Nell’orizzonte di medio termine, dunque, Shein prevede di investire 70 milioni di dollari nell’arco dei prossimi cinque anni per supportare e potenziare i propri fornitori, implementando soluzioni alternative per snellire ed efficientare la propria supply chain. Lo ha dichiarato ieri la società dopo che, ricorda Business of Fashion, lo scorso anno un documentario televisivo britannico ha affermato di aver riscontrato abusi sul lavoro in due fabbriche dei suoi fornitori.
La gran parte del denaro destinato a rimpinguare il fondo sarà impiegato, nello specifico, per un nuovo centro di ricerca, sviluppo e formazione incentrato proprio sulla sofisticazione del modello targato Shein.

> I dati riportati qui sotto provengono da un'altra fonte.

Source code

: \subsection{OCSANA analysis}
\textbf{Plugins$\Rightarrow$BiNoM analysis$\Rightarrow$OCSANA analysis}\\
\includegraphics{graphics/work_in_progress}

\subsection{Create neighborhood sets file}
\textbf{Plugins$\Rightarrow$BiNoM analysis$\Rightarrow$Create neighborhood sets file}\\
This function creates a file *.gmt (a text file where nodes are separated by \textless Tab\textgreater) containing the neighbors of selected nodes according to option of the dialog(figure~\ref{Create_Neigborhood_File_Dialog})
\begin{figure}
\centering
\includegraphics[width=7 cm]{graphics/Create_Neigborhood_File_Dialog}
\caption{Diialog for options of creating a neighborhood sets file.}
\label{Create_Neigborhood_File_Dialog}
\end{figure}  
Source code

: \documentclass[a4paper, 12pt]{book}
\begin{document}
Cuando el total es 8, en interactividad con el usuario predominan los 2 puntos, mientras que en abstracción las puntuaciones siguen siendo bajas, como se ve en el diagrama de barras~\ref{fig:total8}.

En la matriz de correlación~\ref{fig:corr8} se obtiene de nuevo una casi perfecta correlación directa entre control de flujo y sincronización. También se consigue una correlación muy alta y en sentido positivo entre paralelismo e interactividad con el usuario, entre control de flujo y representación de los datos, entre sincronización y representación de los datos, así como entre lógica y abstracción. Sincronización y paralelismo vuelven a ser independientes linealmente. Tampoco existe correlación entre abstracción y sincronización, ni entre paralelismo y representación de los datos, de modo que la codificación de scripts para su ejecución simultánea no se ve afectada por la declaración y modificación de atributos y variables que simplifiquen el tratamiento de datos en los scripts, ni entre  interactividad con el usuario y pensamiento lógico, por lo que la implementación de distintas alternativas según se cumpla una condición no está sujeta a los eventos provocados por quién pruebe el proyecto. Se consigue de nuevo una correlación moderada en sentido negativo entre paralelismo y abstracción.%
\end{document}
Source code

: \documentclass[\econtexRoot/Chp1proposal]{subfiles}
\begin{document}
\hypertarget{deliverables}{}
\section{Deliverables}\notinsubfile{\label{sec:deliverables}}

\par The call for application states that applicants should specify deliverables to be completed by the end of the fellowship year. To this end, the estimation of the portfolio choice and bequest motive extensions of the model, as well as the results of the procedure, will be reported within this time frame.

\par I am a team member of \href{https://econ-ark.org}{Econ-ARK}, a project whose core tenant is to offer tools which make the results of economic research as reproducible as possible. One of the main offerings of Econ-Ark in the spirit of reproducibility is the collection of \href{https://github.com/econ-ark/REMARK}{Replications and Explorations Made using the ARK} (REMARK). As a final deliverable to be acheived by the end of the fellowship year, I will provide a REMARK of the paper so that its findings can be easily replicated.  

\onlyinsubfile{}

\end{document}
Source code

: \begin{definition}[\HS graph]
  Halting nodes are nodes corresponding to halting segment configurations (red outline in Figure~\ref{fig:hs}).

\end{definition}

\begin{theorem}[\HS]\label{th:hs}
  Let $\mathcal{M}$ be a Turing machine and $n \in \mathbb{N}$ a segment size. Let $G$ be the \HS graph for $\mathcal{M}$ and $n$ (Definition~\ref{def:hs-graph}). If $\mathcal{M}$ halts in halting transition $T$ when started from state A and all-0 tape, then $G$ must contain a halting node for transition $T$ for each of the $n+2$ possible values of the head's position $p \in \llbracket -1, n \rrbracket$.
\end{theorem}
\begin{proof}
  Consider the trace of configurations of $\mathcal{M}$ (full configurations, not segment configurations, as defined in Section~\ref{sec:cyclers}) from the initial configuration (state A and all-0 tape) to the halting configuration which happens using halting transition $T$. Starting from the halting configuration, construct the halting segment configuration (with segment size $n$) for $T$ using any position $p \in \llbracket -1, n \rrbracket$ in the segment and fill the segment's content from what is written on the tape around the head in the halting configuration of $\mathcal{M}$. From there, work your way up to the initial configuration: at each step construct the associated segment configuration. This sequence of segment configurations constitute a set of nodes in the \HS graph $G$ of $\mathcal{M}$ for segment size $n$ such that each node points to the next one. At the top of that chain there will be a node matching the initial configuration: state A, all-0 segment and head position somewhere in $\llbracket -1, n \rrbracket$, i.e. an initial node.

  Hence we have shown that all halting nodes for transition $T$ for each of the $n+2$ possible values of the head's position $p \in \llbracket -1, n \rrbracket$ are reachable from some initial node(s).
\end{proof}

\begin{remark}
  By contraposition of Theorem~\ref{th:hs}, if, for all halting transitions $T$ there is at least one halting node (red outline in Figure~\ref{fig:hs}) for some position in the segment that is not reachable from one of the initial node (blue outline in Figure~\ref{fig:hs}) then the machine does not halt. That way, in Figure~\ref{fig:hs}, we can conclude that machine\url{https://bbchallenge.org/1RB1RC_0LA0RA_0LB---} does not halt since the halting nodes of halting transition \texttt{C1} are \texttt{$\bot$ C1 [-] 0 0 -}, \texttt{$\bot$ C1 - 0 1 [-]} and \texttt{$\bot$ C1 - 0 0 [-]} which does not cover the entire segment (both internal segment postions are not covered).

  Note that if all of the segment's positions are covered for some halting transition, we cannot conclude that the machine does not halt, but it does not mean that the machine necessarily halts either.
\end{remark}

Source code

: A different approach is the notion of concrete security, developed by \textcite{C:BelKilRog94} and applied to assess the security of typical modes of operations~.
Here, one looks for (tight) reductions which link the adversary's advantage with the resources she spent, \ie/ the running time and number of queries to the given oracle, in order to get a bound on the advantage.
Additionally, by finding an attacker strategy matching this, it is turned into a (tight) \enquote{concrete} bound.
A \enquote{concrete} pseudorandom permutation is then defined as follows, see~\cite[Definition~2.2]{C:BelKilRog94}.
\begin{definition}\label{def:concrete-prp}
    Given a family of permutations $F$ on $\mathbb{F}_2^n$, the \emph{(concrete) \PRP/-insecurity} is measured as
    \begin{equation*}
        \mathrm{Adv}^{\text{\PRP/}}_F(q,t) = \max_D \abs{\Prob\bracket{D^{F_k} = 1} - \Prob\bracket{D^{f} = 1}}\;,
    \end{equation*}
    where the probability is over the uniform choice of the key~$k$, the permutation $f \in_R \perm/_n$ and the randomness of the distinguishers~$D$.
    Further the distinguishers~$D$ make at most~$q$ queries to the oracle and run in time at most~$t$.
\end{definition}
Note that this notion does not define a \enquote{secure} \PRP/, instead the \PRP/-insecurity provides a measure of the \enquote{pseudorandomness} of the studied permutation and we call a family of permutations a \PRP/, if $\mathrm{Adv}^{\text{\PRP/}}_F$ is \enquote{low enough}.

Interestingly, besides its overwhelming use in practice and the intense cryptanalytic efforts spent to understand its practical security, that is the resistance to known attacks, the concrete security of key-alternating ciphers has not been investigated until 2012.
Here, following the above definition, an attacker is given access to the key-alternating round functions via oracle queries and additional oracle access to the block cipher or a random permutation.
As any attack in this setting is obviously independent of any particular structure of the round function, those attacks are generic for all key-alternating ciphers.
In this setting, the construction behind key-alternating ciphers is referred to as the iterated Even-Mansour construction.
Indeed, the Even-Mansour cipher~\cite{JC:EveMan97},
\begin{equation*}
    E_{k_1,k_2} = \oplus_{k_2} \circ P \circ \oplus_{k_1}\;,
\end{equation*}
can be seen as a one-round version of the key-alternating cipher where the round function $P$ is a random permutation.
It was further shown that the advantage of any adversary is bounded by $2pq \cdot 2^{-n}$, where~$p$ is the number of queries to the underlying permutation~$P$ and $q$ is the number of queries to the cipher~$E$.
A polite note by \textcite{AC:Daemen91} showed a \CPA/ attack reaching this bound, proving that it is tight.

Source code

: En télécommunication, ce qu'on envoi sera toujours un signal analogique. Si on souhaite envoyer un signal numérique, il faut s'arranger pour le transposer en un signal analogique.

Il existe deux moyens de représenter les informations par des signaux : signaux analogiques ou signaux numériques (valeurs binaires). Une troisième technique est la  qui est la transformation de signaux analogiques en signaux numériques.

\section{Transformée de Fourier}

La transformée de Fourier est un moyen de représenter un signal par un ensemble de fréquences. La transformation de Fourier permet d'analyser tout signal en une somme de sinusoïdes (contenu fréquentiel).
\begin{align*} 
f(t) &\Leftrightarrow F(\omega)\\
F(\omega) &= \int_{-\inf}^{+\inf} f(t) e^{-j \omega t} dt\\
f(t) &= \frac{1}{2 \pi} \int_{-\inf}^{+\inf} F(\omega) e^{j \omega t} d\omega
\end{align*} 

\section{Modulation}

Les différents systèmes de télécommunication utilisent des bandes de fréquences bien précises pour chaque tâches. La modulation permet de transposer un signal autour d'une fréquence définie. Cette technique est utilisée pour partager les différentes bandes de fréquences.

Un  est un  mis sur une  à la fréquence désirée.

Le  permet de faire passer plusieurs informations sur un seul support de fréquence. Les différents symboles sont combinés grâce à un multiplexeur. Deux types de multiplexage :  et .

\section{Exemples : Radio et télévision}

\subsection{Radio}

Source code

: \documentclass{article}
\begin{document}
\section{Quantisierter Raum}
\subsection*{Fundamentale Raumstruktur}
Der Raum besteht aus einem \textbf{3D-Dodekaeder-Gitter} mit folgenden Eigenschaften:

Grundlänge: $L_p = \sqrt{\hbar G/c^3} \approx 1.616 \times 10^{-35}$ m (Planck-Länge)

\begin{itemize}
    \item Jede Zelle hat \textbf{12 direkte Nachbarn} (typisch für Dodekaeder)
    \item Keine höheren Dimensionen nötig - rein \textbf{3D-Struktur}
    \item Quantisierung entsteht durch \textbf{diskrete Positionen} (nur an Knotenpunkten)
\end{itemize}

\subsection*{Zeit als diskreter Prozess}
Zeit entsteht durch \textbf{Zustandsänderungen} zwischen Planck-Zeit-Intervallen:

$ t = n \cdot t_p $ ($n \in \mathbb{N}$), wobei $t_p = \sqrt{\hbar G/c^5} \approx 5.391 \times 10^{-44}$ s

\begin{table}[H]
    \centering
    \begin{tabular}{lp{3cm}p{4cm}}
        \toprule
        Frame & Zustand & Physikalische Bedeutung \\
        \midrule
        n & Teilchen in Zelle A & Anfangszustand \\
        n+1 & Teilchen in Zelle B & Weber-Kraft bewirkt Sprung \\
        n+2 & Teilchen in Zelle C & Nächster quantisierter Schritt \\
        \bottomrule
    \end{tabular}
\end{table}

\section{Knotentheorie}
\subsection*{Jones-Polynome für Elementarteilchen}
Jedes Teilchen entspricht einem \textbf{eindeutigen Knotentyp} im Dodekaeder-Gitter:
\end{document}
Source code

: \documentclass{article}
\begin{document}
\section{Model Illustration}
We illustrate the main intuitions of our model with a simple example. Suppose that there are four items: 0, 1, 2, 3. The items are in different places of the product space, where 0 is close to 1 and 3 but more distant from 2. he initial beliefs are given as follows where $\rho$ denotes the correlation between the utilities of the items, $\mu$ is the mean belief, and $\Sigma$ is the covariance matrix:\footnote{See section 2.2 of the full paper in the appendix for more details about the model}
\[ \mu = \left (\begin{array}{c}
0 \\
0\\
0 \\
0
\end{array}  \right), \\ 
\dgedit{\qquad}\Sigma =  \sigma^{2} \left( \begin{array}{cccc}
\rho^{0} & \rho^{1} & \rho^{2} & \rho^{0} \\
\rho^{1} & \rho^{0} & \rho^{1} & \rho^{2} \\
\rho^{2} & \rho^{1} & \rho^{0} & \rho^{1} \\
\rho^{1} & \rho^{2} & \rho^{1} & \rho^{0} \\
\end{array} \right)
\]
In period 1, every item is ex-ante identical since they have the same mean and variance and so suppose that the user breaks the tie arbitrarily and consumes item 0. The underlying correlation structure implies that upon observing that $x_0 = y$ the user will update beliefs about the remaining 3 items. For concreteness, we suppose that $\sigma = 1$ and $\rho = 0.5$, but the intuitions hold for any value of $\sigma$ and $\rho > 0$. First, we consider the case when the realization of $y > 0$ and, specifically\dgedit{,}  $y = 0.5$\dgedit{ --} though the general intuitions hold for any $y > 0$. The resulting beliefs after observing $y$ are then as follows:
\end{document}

Ma il player prevede anche di impegnare 10 milioni di dollari in alloggi e strutture ricreative e 5 milioni di dollari per costruire, e reclutare il personale necessario, a 60 asili nido nelle comunità in cui operano i suoi fornitori.
Non è la prima tra le iniziative di Shein per cercare di muoversi nella direzione di una maggiore sostenibilità, ma difficilmente i suoi saranno interpretati come sufficienti, a fronte di un modello di business che dal 2008 verte sulla crescita spasmodica e sulla produzione di un’ingente mole di capi e accessori a prezzi stracciati, facendo della quantità il proprio mantra.
Risale a quasi un anno fa, tra gli altri, l’investimento da 50 milioni di dollari in progetti di economia circolare, con al centro il tema dello smaltimento dei rifiuti tessili. Intanto, resta nell’aria la quotazione in Borsa per il colosso del fast fashion, che ha avuto colloqui iniziali con diverse banche d’investimento per scegliere i lead bookrunner per l’Ipo negli Stati Uniti.